TRY IT:
Pick out the lines below that contain the string "welches" and copy them all.

(Beginning of EXTRACTED RECORDS)

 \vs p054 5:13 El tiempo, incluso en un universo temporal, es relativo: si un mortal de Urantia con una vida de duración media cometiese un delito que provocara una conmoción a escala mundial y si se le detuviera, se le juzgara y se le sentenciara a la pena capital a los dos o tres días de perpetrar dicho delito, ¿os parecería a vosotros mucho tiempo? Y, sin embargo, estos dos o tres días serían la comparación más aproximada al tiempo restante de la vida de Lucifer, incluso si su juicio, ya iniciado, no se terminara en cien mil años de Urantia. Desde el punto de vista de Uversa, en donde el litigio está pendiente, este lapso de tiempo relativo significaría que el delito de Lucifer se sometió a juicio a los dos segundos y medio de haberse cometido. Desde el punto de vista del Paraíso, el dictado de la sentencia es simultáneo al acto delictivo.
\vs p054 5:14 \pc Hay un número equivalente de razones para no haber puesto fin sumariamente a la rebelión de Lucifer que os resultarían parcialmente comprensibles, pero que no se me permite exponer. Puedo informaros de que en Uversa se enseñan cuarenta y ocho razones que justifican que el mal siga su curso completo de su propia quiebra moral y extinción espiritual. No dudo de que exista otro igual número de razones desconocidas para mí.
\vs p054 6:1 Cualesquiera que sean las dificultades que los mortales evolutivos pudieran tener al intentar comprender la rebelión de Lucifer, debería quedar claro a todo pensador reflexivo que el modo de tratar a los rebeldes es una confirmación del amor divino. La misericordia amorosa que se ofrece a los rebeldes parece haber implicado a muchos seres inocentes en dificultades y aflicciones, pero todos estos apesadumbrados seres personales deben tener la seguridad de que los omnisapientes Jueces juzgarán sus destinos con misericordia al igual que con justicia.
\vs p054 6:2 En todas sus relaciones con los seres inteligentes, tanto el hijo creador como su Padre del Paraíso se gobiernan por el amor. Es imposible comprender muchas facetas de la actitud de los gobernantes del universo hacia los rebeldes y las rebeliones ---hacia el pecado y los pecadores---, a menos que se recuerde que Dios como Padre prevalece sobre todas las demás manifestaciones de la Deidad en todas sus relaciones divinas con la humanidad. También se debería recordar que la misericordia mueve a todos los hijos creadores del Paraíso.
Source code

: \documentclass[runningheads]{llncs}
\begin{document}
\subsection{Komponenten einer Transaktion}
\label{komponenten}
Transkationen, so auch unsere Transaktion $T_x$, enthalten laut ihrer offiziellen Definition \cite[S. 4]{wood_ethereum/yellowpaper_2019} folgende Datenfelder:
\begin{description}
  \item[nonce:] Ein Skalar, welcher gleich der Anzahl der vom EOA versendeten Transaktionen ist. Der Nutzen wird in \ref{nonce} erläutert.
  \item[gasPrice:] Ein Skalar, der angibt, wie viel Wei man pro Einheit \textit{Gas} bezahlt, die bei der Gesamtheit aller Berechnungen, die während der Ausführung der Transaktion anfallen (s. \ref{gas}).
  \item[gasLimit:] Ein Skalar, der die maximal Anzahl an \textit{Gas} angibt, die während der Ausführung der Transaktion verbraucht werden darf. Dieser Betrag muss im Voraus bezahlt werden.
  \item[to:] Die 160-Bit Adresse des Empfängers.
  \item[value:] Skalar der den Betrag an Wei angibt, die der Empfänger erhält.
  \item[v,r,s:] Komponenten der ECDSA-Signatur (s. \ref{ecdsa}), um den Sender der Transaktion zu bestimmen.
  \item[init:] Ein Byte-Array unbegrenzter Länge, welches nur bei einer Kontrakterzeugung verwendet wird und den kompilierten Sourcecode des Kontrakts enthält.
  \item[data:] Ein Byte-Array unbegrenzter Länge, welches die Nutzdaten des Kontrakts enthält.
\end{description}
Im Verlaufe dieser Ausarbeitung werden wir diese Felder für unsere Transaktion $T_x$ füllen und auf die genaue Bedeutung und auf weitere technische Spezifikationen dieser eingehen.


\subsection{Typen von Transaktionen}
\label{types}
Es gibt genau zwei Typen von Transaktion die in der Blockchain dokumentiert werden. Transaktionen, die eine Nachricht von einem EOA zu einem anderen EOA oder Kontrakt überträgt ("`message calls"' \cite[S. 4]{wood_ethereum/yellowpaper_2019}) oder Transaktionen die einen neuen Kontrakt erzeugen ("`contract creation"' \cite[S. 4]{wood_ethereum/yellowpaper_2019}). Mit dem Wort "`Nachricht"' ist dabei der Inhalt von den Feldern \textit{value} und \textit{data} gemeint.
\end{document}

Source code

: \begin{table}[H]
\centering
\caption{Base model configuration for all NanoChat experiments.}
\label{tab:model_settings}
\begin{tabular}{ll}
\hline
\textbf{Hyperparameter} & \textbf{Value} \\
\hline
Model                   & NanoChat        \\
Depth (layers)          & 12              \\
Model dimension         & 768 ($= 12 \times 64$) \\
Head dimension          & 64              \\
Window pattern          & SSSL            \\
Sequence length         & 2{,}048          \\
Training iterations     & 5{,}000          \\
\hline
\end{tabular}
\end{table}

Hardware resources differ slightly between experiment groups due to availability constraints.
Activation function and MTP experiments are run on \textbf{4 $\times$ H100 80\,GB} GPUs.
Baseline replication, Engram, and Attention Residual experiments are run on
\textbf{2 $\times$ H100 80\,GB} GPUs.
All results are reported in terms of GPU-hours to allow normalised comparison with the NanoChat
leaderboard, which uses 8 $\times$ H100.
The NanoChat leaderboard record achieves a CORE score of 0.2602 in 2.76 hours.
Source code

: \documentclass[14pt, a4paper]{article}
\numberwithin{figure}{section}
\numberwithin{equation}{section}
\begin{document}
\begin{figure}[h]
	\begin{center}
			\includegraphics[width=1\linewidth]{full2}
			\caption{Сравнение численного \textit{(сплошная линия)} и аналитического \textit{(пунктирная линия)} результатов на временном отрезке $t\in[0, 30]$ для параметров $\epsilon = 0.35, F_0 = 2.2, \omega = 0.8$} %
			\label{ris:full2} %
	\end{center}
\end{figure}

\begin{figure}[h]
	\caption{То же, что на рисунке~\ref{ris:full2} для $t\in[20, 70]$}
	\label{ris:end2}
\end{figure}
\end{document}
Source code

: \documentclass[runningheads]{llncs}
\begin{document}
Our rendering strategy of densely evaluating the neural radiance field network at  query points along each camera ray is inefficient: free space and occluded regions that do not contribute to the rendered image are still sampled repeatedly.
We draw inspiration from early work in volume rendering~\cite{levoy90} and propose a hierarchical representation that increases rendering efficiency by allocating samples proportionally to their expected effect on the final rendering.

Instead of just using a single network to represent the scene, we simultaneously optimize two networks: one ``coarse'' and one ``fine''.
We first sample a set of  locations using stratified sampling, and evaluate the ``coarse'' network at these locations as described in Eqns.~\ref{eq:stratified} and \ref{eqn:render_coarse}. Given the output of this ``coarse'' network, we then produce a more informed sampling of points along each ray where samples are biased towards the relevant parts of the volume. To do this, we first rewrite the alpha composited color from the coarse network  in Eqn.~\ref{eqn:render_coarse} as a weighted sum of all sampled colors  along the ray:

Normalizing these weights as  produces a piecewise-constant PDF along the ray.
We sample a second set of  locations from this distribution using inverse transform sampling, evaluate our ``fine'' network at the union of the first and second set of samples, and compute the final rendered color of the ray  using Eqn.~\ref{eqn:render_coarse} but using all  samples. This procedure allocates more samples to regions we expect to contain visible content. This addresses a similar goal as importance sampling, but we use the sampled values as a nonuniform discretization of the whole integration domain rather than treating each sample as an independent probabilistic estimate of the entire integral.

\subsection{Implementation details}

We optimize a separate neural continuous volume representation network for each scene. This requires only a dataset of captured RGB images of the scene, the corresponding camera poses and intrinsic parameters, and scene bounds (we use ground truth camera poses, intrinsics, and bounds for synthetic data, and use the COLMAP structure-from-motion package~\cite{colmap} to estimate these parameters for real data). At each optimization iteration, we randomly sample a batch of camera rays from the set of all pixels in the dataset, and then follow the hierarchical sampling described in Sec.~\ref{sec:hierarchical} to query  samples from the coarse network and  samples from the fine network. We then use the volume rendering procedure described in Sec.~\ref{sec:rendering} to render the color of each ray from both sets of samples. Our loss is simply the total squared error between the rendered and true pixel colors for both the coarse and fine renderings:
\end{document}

(End of EXTRACTED RECORDS)

EXPECTED OUTPUT:
  \item[init:] Ein Byte-Array unbegrenzter Länge, welches nur bei einer Kontrakterzeugung verwendet wird und den kompilierten Sourcecode des Kontrakts enthält.
  \item[data:] Ein Byte-Array unbegrenzter Länge, welches die Nutzdaten des Kontrakts enthält.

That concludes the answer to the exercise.